In my best Robert Smith voice, "That's... ACCURACY!".Then I would venture to say that that is where you are lacking in control. As an attacker you should throw real attacks but alter the target for safty's sake. People need to get blasted when they fail to get off the line of attack, but they don't need the broken jaw. When doing a tech hard and fast, its also ok to take it to the chest or shoulder. This watering down is the hazards of training with partners, and it helps condition you and your partners to move with both speed and depth of penetration. Call it a safe dose of reality, if you will.
Sean


----------



## TChase (Sep 21, 2004)

Kenpodoc said:
			
		

> Reading these forums I realize that there is a great deal of disagreement about what constitutes adequate contact during a technique. I see coments like, "Perhaps he did the tech at contact range because contact penatration range would simply kill his UKE." I feel that at the blackbelt level you should strike hard enough to move your opponent. Obviously there should be control, but you shouldn't move faster than you can strike with control and power. When I watch the Instructors I most admire they always strike with focus, intensity and power. After I've been hit, I know I've been hit, nothing is broken, I can still talk and breathe but I know I was hit. Even little people like Jackie McVicker strike with focus, intesity and with power. I've taken just enough Systema to be really bad at it. But I like their focus on slowing down movement but striking with good depth of penetration and full intention. I'm curious how much contact other schools teach?
> 
> Respectfully,
> 
> Jeff


 
I strongly believe that you should be able to physically move your dummy against his will when doing any technique.  I think it's much more important to move with fluidity, accuracy, and proper depth than it is to move with speed and forget about the depth.  Kenpo is based on dominating the enemies space.  If you don't practice physically moving your dummy and invading his space with proper depth than when the time comes it won't be there.  Speed is a result of accuracy.  The more you practice something the more you'll naturally become faster at it.  When proper basics and accuracy is observed, speed will be there.  One thing Mr.

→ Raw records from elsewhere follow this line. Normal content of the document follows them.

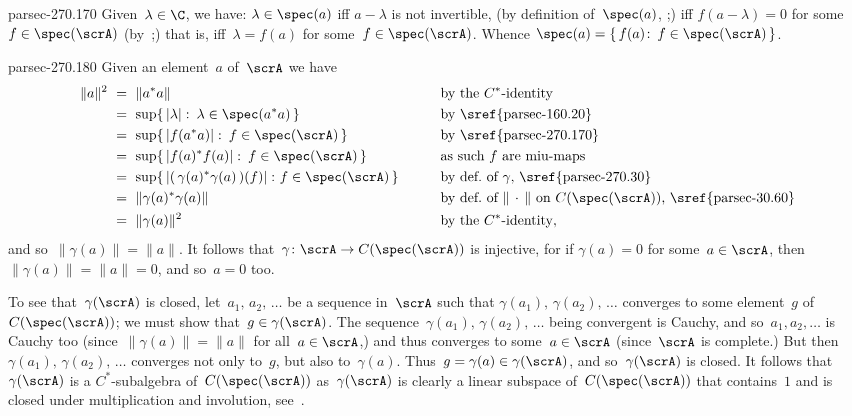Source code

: \documentclass[b5page]{book}
\begin{document}
\begin{solution}{parsec-270.170}
Given~$\lambda\in\C$,
we have: $\lambda\in \spec(a)$
iff $a-\lambda$ is not invertible,
(by definition of~$\spec(a)$, ;)
iff $f(a-\lambda)=0$ for some~$f\in \spec(\scrA)$
(by~;)
that is, iff~$\lambda=f(a)$ for some~$f\in \spec(\scrA)$.
Whence $\spec(a)=\{\,f(a)\colon\, f\in \spec(\scrA)\,\}$.
\end{solution}
\begin{solution}{parsec-270.180}
Given an  element~$a$ of~$\scrA$
we have
\begin{alignat*}{3}
\|a\|^2  \ &=\ \|a^*a\|
&& \text{by the $C^*$-identity}\\
\ &=\  \sup\{\, \left|\lambda\right|\colon\, 
\lambda\in\spec(a^*a)\,\}
&&\text{by~\sref{parsec-160.20}}\\
\ &=\  \sup\{\, \left|f(a^*a)\right|\colon\, 
f\in\spec(\scrA)\,\}
&&\text{by~\sref{parsec-270.170}}
\\
\ &=\  \sup\{\, \left|f(a)^*f(a)\right|\colon\, 
f\in\spec(\scrA)\,\}
&&\text{as such~$f$ are miu-maps}\\
\ &=\  \sup\{\, \left|(\,\gamma(a)^*\gamma(a)\,)(f)\right|\colon
f\in \spec(\scrA)\,\}
\qquad&&\text{by def.~of~$\gamma$, \sref{parsec-270.30}} \\
\ &=\ \|\gamma(a)^*\gamma(a)\|&&
\text{by def.~of~$\|\,\cdot\,\|$ on~$C(\spec(\scrA))$,
\sref{parsec-30.60}}\\
\ &=\ \|\gamma(a)\|^2
&&\text{by the $C^*$-identity},
\end{alignat*}
and so~$\|\gamma(a)\|=\|a\|$.
It follows that~$\gamma\colon \scrA\to C(\spec(\scrA))$
is injective,
for if $\gamma(a)=0$ for some~$a\in\scrA$,
then~$\|\gamma(a)\|=\|a\|=0$,
and so~$a=0$ too.

To see that~$\gamma(\scrA)$ is closed,
let~$a_1,\,a_2,\,\dotsc$
be a sequence in~$\scrA$
such that $\gamma(a_1),\,\gamma(a_2),\,\dotsc$
converges to some element~$g$ of~$C(\spec(\scrA))$;
we must show that~$g\in\gamma(\scrA)$.
The sequence~$\gamma(a_1),\,\gamma(a_2),\,\dotsc$
being convergent is Cauchy,
and so~$a_1,a_2,\dotsc$ is Cauchy too
(since~$\|\gamma(a)\|=\|a\|$ for all~$a\in\scrA$,)
and thus converges to some~$a\in\scrA$
(since~$\scrA$ is complete.)
But then~$\gamma(a_1),\,\gamma(a_2),\,\dotsc$
converges not only to~$g$, but also to~$\gamma(a)$.
Thus~$g=\gamma(a)\in\gamma(\scrA)$,
and so~$\gamma(\scrA)$
is closed.
It follows that~$\gamma(\scrA)$ is a $C^*$-subalgebra of~$C(\spec(\scrA))$
as~$\gamma(\scrA)$ is clearly a linear subspace
of~$C(\spec(\scrA))$
that contains~$1$ and is closed under multiplication and involution,
see~.
\end{solution}
\end{document}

Pick always says is 1000 times slow, one time fast.


----------



## Touch Of Death (Sep 21, 2004)

TChase said:
			
		

> I strongly believe that you should be able to physically move your dummy against his will when doing any technique.  I think it's much more important to move with fluidity, accuracy, and proper depth than it is to move with speed and forget about the depth.  Kenpo is based on dominating the enemies space.  If you don't practice physically moving your dummy and invading his space with proper depth than when the time comes it won't be there.  Speed is a result of accuracy.  The more you practice something the more you'll naturally become faster at it.  When proper basics and accuracy is observed, speed will be there.  One thing Mr. Pick always says is 1000 times slow, one time fast.

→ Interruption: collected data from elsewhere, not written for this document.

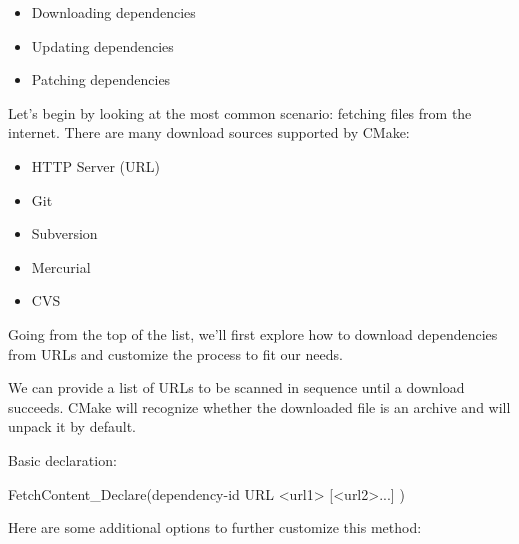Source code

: \begin{itemize}
\item
Downloading dependencies

\item
Updating dependencies
\item
Patching dependencies
\end{itemize}

Let’s begin by looking at the most common scenario: fetching files from the internet. There are many download sources supported by CMake:

\begin{itemize}
\item
HTTP Server (URL)

\item
Git

\item
Subversion

\item
Mercurial

\item
CVS
\end{itemize}

Going from the top of the list, we’ll first explore how to download dependencies from URLs and customize the process to fit our needs.


We can provide a list of URLs to be scanned in sequence until a download succeeds. CMake will recognize whether the downloaded file is an archive and will unpack it by default.

Basic declaration:

\begin{shell}
FetchContent_Declare(dependency-id
                     URL <url1> [<url2>...]
)
\end{shell}

Here are some additional options to further customize this method:

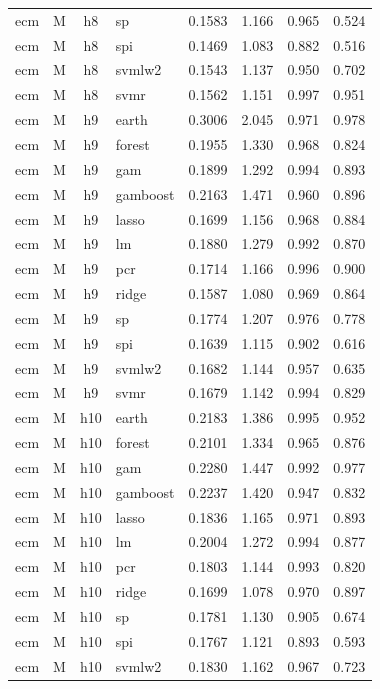 \begin{ThreePartTable}
\begin{longtable}[t]{llclcccc}
ecm & M & h8 & sp & 0.1583 & 1.166 & 0.965 & 0.524\\
ecm & M & h8 & spi & 0.1469 & 1.083 & 0.882 & 0.516\\
ecm & M & h8 & svmlw2 & 0.1543 & 1.137 & 0.950 & 0.702\\
ecm & M & h8 & svmr & 0.1562 & 1.151 & 0.997 & 0.951\\
\addlinespace
ecm & M & h9 & earth & 0.3006 & 2.045 & 0.971 & 0.978\\
ecm & M & h9 & forest & 0.1955 & 1.330 & 0.968 & 0.824\\
ecm & M & h9 & gam & 0.1899 & 1.292 & 0.994 & 0.893\\
ecm & M & h9 & gamboost & 0.2163 & 1.471 & 0.960 & 0.896\\
ecm & M & h9 & lasso & 0.1699 & 1.156 & 0.968 & 0.884\\
ecm & M & h9 & lm & 0.1880 & 1.279 & 0.992 & 0.870\\
ecm & M & h9 & pcr & 0.1714 & 1.166 & 0.996 & 0.900\\
ecm & M & h9 & ridge & 0.1587 & 1.080 & 0.969 & 0.864\\
ecm & M & h9 & sp & 0.1774 & 1.207 & 0.976 & 0.778\\
ecm & M & h9 & spi & 0.1639 & 1.115 & 0.902 & 0.616\\
ecm & M & h9 & svmlw2 & 0.1682 & 1.144 & 0.957 & 0.635\\
ecm & M & h9 & svmr & 0.1679 & 1.142 & 0.994 & 0.829\\
\addlinespace
ecm & M & h10 & earth & 0.2183 & 1.386 & 0.995 & 0.952\\
ecm & M & h10 & forest & 0.2101 & 1.334 & 0.965 & 0.876\\
ecm & M & h10 & gam & 0.2280 & 1.447 & 0.992 & 0.977\\
ecm & M & h10 & gamboost & 0.2237 & 1.420 & 0.947 & 0.832\\
ecm & M & h10 & lasso & 0.1836 & 1.165 & 0.971 & 0.893\\
ecm & M & h10 & lm & 0.2004 & 1.272 & 0.994 & 0.877\\
ecm & M & h10 & pcr & 0.1803 & 1.144 & 0.993 & 0.820\\
ecm & M & h10 & ridge & 0.1699 & 1.078 & 0.970 & 0.897\\
ecm & M & h10 & sp & 0.1781 & 1.130 & 0.905 & 0.674\\
ecm & M & h10 & spi & 0.1767 & 1.121 & 0.893 & 0.593\\
ecm & M & h10 & svmlw2 & 0.1830 & 1.162 & 0.967 & 0.723\\

\end{longtable}
\end{ThreePartTable}

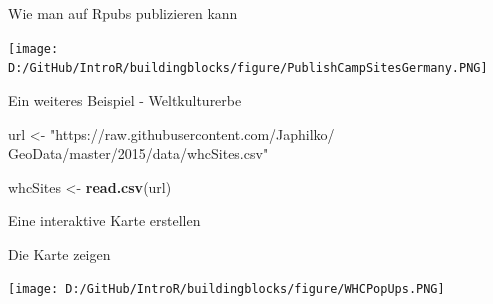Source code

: \documentclass[ignorenonframetext,]{beamer}
\newenvironment{Shaded}{\begin{snugshade}}{\end{snugshade}}
\newcommand{\CommentTok}[1]{\textcolor[rgb]{0.00,0.40,1.00}{\textbf{\textit{#1}}}}
\newcommand{\DataTypeTok}[1]{\textcolor[rgb]{0.74,0.68,0.62}{\underline{#1}}}
\newcommand{\KeywordTok}[1]{\textcolor[rgb]{0.26,0.66,0.93}{\textbf{#1}}}
\newcommand{\NormalTok}[1]{\textcolor[rgb]{0.74,0.68,0.62}{#1}}
\newcommand{\OperatorTok}[1]{\textcolor[rgb]{0.74,0.68,0.62}{#1}}
\newcommand{\StringTok}[1]{\textcolor[rgb]{0.02,0.61,0.04}{#1}}
\begin{document}
\begin{frame}{Wie man auf Rpubs publizieren kann}
\protect\hypertarget{wie-man-auf-rpubs-publizieren-kann}{}

\texttt{[image: D:/GitHub/IntroR/buildingblocks/figure/PublishCampSitesGermany.PNG]}

\end{frame}

\begin{frame}[fragile]{Ein weiteres Beispiel - Weltkulturerbe}
\protect\hypertarget{ein-weiteres-beispiel---weltkulturerbe}{}

\begin{Shaded}
\begin{Highlighting}[]
\NormalTok{url <-}\StringTok{ "https://raw.githubusercontent.com/Japhilko/}
\StringTok{GeoData/master/2015/data/whcSites.csv"}

\NormalTok{whcSites <-}\StringTok{ }\KeywordTok{read.csv}\NormalTok{(url) }
\end{Highlighting}
\end{Shaded}

\end{frame}

\begin{frame}[fragile]{Eine interaktive Karte erstellen}
\protect\hypertarget{eine-interaktive-karte-erstellen}{}

\begin{Shaded}
\end{Shaded}

\end{frame}

\begin{frame}{Die Karte zeigen}
\protect\hypertarget{die-karte-zeigen}{}

\texttt{[image: D:/GitHub/IntroR/buildingblocks/figure/WHCPopUps.PNG]}

\end{frame}
\end{document}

If you practice being slow you will move slow, speed doen't just appear out of nowhere, and speed is not born out of accuracy(physical speed that is). I recognize that there is but one taget in the UKF, but speed training has its place, and to do so you gotta leave that target alone; people will live a lot longer :asian: 
Sean


----------



## Kenpodoc (Sep 21, 2004)

TChase said:
			
		

> I strongly believe that you should be able to physically move your dummy against his will when doing any technique.  I think it's much more important to move with fluidity, accuracy, and proper depth than it is to move with speed and forget about the depth.  Kenpo is based on dominating the enemies space.  If you don't practice physically moving your dummy and invading his space with proper depth than when the time comes it won't be there.  Speed is a result of accuracy.  The more you practice something the more you'll naturally become faster at it.  When proper basics and accuracy is observed, speed will be there.  One thing Mr. Pick always says is 1000 times slow, one time fast.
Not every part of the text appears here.